### [EXERCISE DIRECTIONS]
How many lines in the data that follows contain the word "OriginProtocolPolicy"? Only that number is needed.

Saved data entries

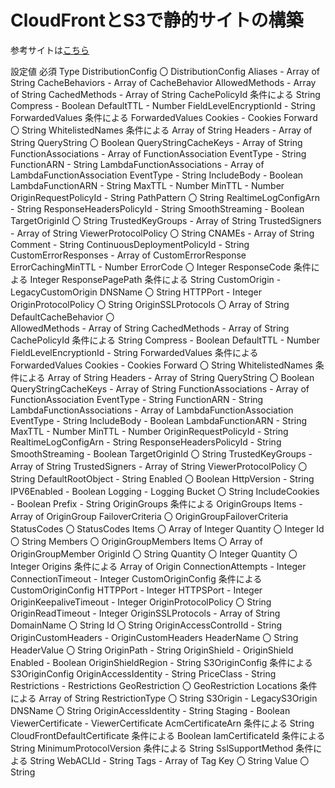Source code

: # CloudFrontとS3で静的サイトの構築

参考サイトは[こちら](https://qiita.com/sda134/items/74705085b5ab3de94463)

設定値						必須	Type
DistributionConfig						〇	DistributionConfig
    Aliases					-	Array of String
    CacheBehaviors					-	Array of CacheBehavior
        AllowedMethods				-	Array of String
        CachedMethods				-	Array of String
        CachePolicyId				条件による	String
        Compress				-	Boolean
        DefaultTTL				-	Number
        FieldLevelEncryptionId				-	String
        ForwardedValues				条件による	ForwardedValues
            Cookies			-	Cookies
                Forward		〇	String
                WhitelistedNames		条件による	Array of String
            Headers			-	Array of String
            QueryString			〇	Boolean
            QueryStringCacheKeys			-	Array of String
        FunctionAssociations				-	Array of FunctionAssociation
            EventType			-	String
            FunctionARN			-	String
        LambdaFunctionAssociations				-	Array of LambdaFunctionAssociation
            EventType			-	String
            IncludeBody			-	Boolean
            LambdaFunctionARN			-	String
        MaxTTL				-	Number
        MinTTL				-	Number
        OriginRequestPolicyId				-	String
        PathPattern				〇	String
        RealtimeLogConfigArn				-	String
        ResponseHeadersPolicyId				-	String
        SmoothStreaming				-	Boolean
        TargetOriginId				〇	String
        TrustedKeyGroups				-	Array of String
        TrustedSigners				-	Array of String
        ViewerProtocolPolicy				〇	String
    CNAMEs					-	Array of String
    Comment					-	String
    ContinuousDeploymentPolicyId					-	String
    CustomErrorResponses					-	Array of CustomErrorResponse
        ErrorCachingMinTTL				-	Number
        ErrorCode				〇	Integer
        ResponseCode				条件による	Integer
        ResponsePagePath				条件による	String
    CustomOrigin					-	LegacyCustomOrigin
        DNSName				〇	String
        HTTPPort				-	Integer
        OriginProtocolPolicy				〇	String
        OriginSSLProtocols				〇	Array of String
    DefaultCacheBehavior					〇	
        AllowedMethods				-	Array of String
        CachedMethods				-	Array of String
        CachePolicyId				条件による	String
        Compress				-	Boolean
        DefaultTTL				-	Number
        FieldLevelEncryptionId				-	String
        ForwardedValues				条件による	ForwardedValues
            Cookies			-	Cookies
                Forward		〇	String
                WhitelistedNames		条件による	Array of String
            Headers			-	Array of String
            QueryString			〇	Boolean
            QueryStringCacheKeys			-	Array of String
        FunctionAssociations				-	Array of FunctionAssociation
            EventType			-	String
            FunctionARN			-	String
        LambdaFunctionAssociations				-	Array of LambdaFunctionAssociation
            EventType			-	String
            IncludeBody			-	Boolean
            LambdaFunctionARN			-	String
        MaxTTL				-	Number
        MinTTL				-	Number
        OriginRequestPolicyId				-	String
        RealtimeLogConfigArn				-	String
        ResponseHeadersPolicyId				-	String
        SmoothStreaming				-	Boolean
        TargetOriginId				〇	String
        TrustedKeyGroups				-	Array of String
        TrustedSigners				-	Array of String
        ViewerProtocolPolicy				〇	String
    DefaultRootObject					-	String
    Enabled					〇	Boolean
    HttpVersion					-	String
    IPV6Enabled					-	Boolean
    Logging					-	Logging
        Bucket				〇	String
        IncludeCookies				-	Boolean
        Prefix				-	String
    OriginGroups					条件による	OriginGroups
        Items				-	Array of OriginGroup
            FailoverCriteria			〇	OriginGroupFailoverCriteria
                StatusCodes		〇	StatusCodes
                    Items	〇	Array of Integer
                    Quantity	〇	Integer
            Id			〇	String
            Members			〇	OriginGroupMembers
                Items		〇	Array of OriginGroupMember
                    OriginId	〇	String
                Quantity		〇	Integer
        Quantity				〇	Integer
    Origins					条件による	Array of Origin
        ConnectionAttempts				-	Integer
        ConnectionTimeout				-	Integer
        CustomOriginConfig				条件による	CustomOriginConfig
            HTTPPort			-	Integer
            HTTPSPort			-	Integer
            OriginKeepaliveTimeout			-	Integer
            OriginProtocolPolicy			〇	String
            OriginReadTimeout			-	Integer
            OriginSSLProtocols			-	Array of String
        DomainName				〇	String
        Id				〇	String
        OriginAccessControlId				-	String
        OriginCustomHeaders				-	OriginCustomHeaders
            HeaderName			〇	String
            HeaderValue			〇	String
        OriginPath				-	String
        OriginShield				-	OriginShield
            Enabled			-	Boolean
            OriginShieldRegion			-	String
        S3OriginConfig				条件による	S3OriginConfig
            OriginAccessIdentity			-	String
    PriceClass					-	String
    Restrictions					-	Restrictions
        GeoRestriction				〇	GeoRestriction
            Locations			条件による	Array of String
            RestrictionType			〇	String
    S3Origin					-	LegacyS3Origin
        DNSName				〇	String
        OriginAccessIdentity				-	String
    Staging					-	Boolean
    ViewerCertificate					-	ViewerCertificate
        AcmCertificateArn				条件による	String
        CloudFrontDefaultCertificate				条件による	Boolean
        IamCertificateId				条件による	String
        MinimumProtocolVersion				条件による	String
        SslSupportMethod				条件による	String
    WebACLId					-	String
Tags						-	Array of Tag
    Key					〇	String
    Value					〇	String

### [TASK RESULT]
2